I understand you went back to slaughter sites again this year. How did your experience compare with last year’s?
I think that people have seen the video that I posted on YouTube, and there were some changes as a result, some good and some bad. In 2014, I did not see a makeshift slaughterhouse on the Eastern Parkway Pedestrian Mall, but pedestrians still had to pass within inches of thousands of chickens and walk through their waste on the way to the subway. There was a dumpster on Eastern Parkway, and I could see some dead chickens inside, but most of the contents were in garbage bags. One of the workers dropped one such bag while I was watching, and the innards of chickens spilled onto the sidewalk. The worker told me that the innards are discarded and the chickens are eaten. This is significant because state law prescribes certain sanitary standards for slaughter of animals for food that are not being met here.
On President Street, there was more care taken to conceal the cruelty this year. I saw men handing chickens to a butcher who was standing beside a garbage can with his back to me so that I could not film what was happening. I believe the butcher was slitting the throats of the chickens and putting them directly into the garbage can because when he turned around, there was nothing in his hands. This year, I was able to film pedestrians walking through the activity to better document the public health threat.
Tell us about the bird you rescued named Isa?
The day after Yom Kippur, I rescued a chicken who was in the fenced-in front yard of a residence just a few buildings down from where the slaughter took place. It was pouring rain, and I persuaded the police to help me. At first, we were unsuccessful because the fence was locked, but I returned later and someone from the house scaled the fence and lifted the chicken to me. I named the chicken Isa, after Isaac Bashevis Singer, a fellow bird lover and the author of one of my favorite short stories, “Pigeons.” Singer once said, “I did not become a vegetarian for my health, I did it for the health of the chickens.” I thought Isa was a girl (hence his feminine name), but the experts say he is a baby rooster. Through the whole experience of documenting the horror of baby birds being yanked and waved and violently killed, I did not cry. After I dried Isa off, he fell asleep in my lap. Then I cried. Isa was so affectionate and trusting, despite watching his brothers and sisters get killed; despite being manhandled by his delicate baby wings; despite being left out in the cold rain like an unwanted toy. Knowing that this was the first time he experienced love from a human being broke my heart. So for the week he stayed with me, I spoiled him with cut grapes, squash, and sweet potato and let him sit on my lap as much as he wanted to. I know this does not erase the violence he experienced, but it’s all I had the power to do. He loved being held and talked to, and he followed me everywhere. He even sat outside of the bathtub when I took my shower every morning.
Where did Isa go?
After a week in my apartment, two animal rights activists took Isa to And-Hof Animals – Sanctuary for Farm Animals in the Catskills. He lives with about two dozen chickens rescued from Brooklyn who are about his age. At And-Hof, he enjoys foraging outside and socializing with other chickens –the joyful life that all chickens deserve.

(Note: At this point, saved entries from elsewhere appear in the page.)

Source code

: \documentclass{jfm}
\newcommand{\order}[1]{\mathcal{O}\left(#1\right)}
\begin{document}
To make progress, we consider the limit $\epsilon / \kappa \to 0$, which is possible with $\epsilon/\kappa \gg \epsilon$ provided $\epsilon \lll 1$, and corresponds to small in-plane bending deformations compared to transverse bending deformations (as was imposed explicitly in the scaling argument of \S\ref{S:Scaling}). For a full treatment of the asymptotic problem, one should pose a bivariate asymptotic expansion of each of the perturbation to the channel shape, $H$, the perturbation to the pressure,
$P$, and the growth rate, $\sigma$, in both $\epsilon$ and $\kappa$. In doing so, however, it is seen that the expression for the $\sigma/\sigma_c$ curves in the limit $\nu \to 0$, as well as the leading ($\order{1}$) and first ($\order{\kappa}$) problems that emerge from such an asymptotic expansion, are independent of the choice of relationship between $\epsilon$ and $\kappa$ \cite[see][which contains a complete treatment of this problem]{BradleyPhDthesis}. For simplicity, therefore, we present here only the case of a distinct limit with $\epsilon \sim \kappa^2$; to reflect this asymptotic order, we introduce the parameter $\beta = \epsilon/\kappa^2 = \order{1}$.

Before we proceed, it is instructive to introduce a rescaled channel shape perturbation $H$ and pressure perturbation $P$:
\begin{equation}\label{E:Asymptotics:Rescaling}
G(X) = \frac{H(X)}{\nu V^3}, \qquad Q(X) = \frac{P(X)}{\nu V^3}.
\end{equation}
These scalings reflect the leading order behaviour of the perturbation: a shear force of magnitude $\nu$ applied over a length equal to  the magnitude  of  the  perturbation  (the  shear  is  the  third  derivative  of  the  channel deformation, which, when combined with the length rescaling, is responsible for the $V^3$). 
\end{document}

After this traumatizing experience, did you seek to expose what you were able to document on camera? If so, how?
In New York City, I speak about birds and the law regularly as part of my volunteer work for the New York City Bar’s Animal Law Committee. So with attorneys Elizabeth Stein (from the Non-Human Rights Project) and Naomi Werne, I co-organized a panel at the New York City Bar Association that explored the custom of using chickens as kaporos from legal, religious, and ethical perspectives. I showed my pictures and video and spoke about local and state law that prohibits this activity. Karen Davis, President of United Poultry Concerns; Richard Schwartz, President of Jewish Vegetarians of North America; and Professor Gary Francione also spoke. In addition, Rabbi Eliyahu Soifer described his decision to stop using chickens as kaporos and how it ultimately led him to veganism. The audio of this program is available here.

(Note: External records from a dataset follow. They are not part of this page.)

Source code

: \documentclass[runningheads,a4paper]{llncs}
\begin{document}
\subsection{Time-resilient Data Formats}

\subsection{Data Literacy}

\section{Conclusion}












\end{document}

What laws are being broken?
The chickens are not fed or watered for days, and that, even aside from the painful way of holding them by their wings, is a violation of NY Agriculture & Markets Law section 353 (New York’s animal cruelty law, which is a criminal statute). But it’s a mistake to focus on section 353 because the public has no private right to enforce it. As a practical matter, the police must make arrests to enforce section 353. A more simple way to attack the practice legally is to approach it from a public health angle. State law prohibits new slaughterhouses from being erected within 1,500 feet of a residence. N.Y.C. Health Code section 153.09 prohibits people from putting animal blood and feces on public streets. There are laws requiring event permits and street closing permits for public safety reasons. It’s easy to prove with photographs, videos, and testimony, that these laws have been violated by the kaporos slaughter activity.
Isn’t religious activity protected by the First Amendment of the Constitution?

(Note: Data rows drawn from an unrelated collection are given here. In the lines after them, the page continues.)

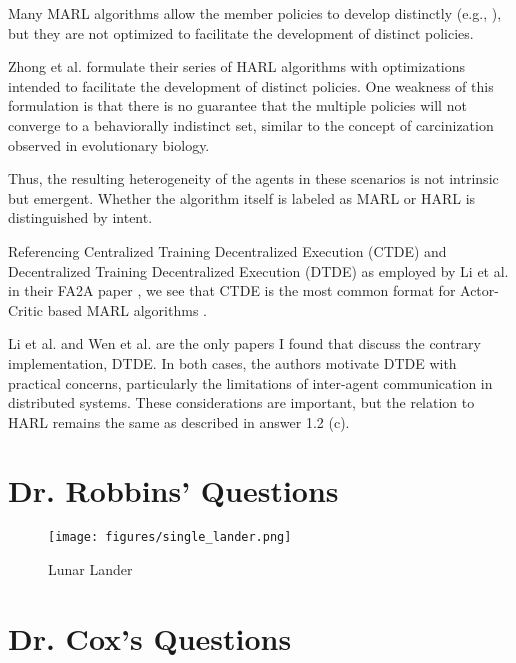 \documentclass[12pt,letterpaper]{exam}
\begin{document}
\begin{questions}
\begin{parts}
		Many MARL algorithms allow the member policies to develop distinctly 
		(e.g., \cite{foerster2017, rashid2018, lowe2020}), but they are 
		not optimized to facilitate the development of distinct policies.

		Zhong et al. \cite{zhong2024} formulate their series of HARL 
		algorithms with optimizations intended to facilitate the development 
		of distinct policies. One weakness of this formulation is that there 
		is no guarantee that the multiple policies will not converge to a 
		behaviorally indistinct set, similar to the concept of 
		carcinization observed in evolutionary biology.

		Thus, the resulting heterogeneity of the agents in these scenarios 
		is not intrinsic but emergent. Whether the algorithm itself is 
		labeled as MARL or HARL is distinguished by intent.
	\end{parts}

	\question
	Referencing Centralized Training Decentralized Execution (CTDE) 
	and Decentralized Training Decentralized Execution (DTDE) as employed 
	by Li et al. in their FA2A paper \cite{li2023d}, we see that CTDE is 
	the most common format for Actor-Critic based MARL algorithms 
	\cite{foerster2017, rashid2018, lowe2020, li2023d, zhou2023}.

	Li et al. \cite{li2023d} and Wen et al. \cite{wen2021} are the only 
	papers I found that discuss the contrary implementation, DTDE. 
	In both cases, the authors motivate DTDE with practical concerns, 
	particularly the limitations of inter-agent communication in 
	distributed systems. These considerations are important, but the 
	relation to HARL remains the same as described in answer 1.2 (c).
\end{questions}







\section{Dr. Robbins' Questions}



\begin{figure}[h]
	\centering
	\texttt{[image: figures/single\_lander.png]}
	\caption{Lunar Lander}
\end{figure}



\section{Dr. Cox's Questions}
\end{document}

The Establishment Clause of the First Amendment of the Constitution provides that “Congress shall make no law respecting an establishment of religion, or prohibiting the free exercise thereof . . .” The Supreme Court has held that laws of general applicability are not a violation of the Establishment Clause of the First Amendment and are applicable to religious activity. See, e.g., Church of Lukumi Babalu Aye v. City of Hialeah, 508 U.S. 520, 531 (1993); Cent. Rabbinical Cong. v. New York City Dep’t of Health, 2013 U.S. Dist. LEXIS 4293 (S.D.N.Y Jan. 10, 2013); People v. Pierson, 176 N.Y. 201, 210-12 (1903). The health laws that I mentioned above are laws of general applicability because they apply to everyone equally, not merely religions. Just as Tyson and Perdue are not allowed to set up a chicken slaughter plant across from an entrance from a subway station in Crown Heights, exposing the public to a health risk, a religious group is not allowed to either.
How does the use of chickens as kaporos connect to the bigger picture of animal suffering for you?
I think the suffering of animals is the same whether an animal is killed by Perdue or meets her death in a makeshift slaughterhouse in my neighborhood. The context makes little or no difference to the horror and injustice the animal experiences. Karen Davis frequently connects her message about using chickens as kaporos to veganism. Just as religious practitioners have the choice to use money or a chicken as kaporos, people have the choice to eat animal products or spare them from slaughter and other violence by being vegan. Although the suffering of animals is the same, the legal and social differences are very significant. What Perdue does in its ordinary operations may not be illegal per se. So activists use social tactics to change public behavior and legal tactics to change the law. Changing the law is a tremendously slow and difficult process.
But the activity in Crown Heights is illegal, so activists have an advantage in this case. There are no laws that need to be changed. Sometimes activists are criticized for focusing on this activity, which involves the death of only a few thousand chickens. But that criticism is misplaced because this is something that is within our power to stop in the near future—and that means thousands fewer chickens bred into lives of misery to meet human demand. Although activists have a leg up legally, social tactics to change public opinion about the use of kaporos are more difficult to employ here than in other campaigns because the use of chickens is promoted by highly respected religious leaders in this community as a way to be closer to God.
The activists who come to this community to encourage compassion toward animals are for the most part strangers to the practitioners, so they are at a huge disadvantage. And many who are opposed to using chickens as kaporos are unfairly accused of being anti-Semitic, even though many of the activists care as much about issues of discrimination and social justice as they do about animal rights. Fortunately, rabbis from around the world are speaking out against using chickens as kaporos and perhaps their compassion will affect the religious community in my neighborhood soon. The religious community in my neighborhood is known for its charity, so I have hope that they will extend their compassion to animals.